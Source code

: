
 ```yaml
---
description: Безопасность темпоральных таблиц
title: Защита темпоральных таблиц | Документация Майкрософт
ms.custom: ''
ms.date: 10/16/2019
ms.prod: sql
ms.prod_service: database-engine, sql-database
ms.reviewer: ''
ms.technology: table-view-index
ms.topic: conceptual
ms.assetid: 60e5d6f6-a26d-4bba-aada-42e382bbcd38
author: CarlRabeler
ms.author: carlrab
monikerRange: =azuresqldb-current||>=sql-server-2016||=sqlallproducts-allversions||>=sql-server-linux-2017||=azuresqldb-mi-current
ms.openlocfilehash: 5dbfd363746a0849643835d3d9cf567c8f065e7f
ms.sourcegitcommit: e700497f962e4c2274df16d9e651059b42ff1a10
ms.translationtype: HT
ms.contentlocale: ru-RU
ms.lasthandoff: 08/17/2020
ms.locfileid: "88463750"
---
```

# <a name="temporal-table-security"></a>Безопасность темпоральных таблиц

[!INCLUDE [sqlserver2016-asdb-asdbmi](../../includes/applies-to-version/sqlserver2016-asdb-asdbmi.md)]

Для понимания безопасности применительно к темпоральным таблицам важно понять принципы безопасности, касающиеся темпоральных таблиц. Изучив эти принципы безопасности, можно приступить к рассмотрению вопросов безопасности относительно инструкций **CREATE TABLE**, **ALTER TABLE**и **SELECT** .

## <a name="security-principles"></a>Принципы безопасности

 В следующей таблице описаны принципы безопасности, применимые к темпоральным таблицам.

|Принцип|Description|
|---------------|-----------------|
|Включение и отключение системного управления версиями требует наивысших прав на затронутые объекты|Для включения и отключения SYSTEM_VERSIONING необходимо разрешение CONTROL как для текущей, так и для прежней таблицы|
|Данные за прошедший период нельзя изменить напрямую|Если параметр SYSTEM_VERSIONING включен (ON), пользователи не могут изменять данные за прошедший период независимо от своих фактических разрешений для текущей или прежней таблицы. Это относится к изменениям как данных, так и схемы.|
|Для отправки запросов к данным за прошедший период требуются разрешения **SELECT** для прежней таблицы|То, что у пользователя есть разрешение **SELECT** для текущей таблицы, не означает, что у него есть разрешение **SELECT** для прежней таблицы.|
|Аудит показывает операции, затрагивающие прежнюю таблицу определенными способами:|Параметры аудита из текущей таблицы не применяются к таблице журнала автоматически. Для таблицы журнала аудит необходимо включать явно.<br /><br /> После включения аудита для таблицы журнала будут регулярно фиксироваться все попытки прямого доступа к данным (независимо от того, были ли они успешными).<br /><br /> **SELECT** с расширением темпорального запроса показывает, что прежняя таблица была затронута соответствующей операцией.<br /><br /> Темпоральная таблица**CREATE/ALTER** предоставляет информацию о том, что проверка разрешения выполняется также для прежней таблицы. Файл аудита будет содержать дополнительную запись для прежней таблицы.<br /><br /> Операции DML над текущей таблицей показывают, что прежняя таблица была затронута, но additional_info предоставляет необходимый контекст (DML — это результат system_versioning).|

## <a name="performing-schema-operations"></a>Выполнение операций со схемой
:::::
* _Directions_: What you give back must be the stretch above, starting at the line with "Для понимания безопасности" and ending at the line with "так и схемы.|", copied exactly.

* _Solution to the problem_:
Для понимания безопасности применительно к темпоральным таблицам важно понять принципы безопасности, касающиеся темпоральных таблиц. Изучив эти принципы безопасности, можно приступить к рассмотрению вопросов безопасности относительно инструкций **CREATE TABLE**, **ALTER TABLE**и **SELECT** .

## <a name="security-principles"></a>Принципы безопасности

 В следующей таблице описаны принципы безопасности, применимые к темпоральным таблицам.

|Принцип|Description|
|---------------|-----------------|
|Включение и отключение системного управления версиями требует наивысших прав на затронутые объекты|Для включения и отключения SYSTEM_VERSIONING необходимо разрешение CONTROL как для текущей, так и для прежней таблицы|
|Данные за прошедший период нельзя изменить напрямую|Если параметр SYSTEM_VERSIONING включен (ON), пользователи не могут изменять данные за прошедший период независимо от своих фактических разрешений для текущей или прежней таблицы. Это относится к изменениям как данных, так и схемы.|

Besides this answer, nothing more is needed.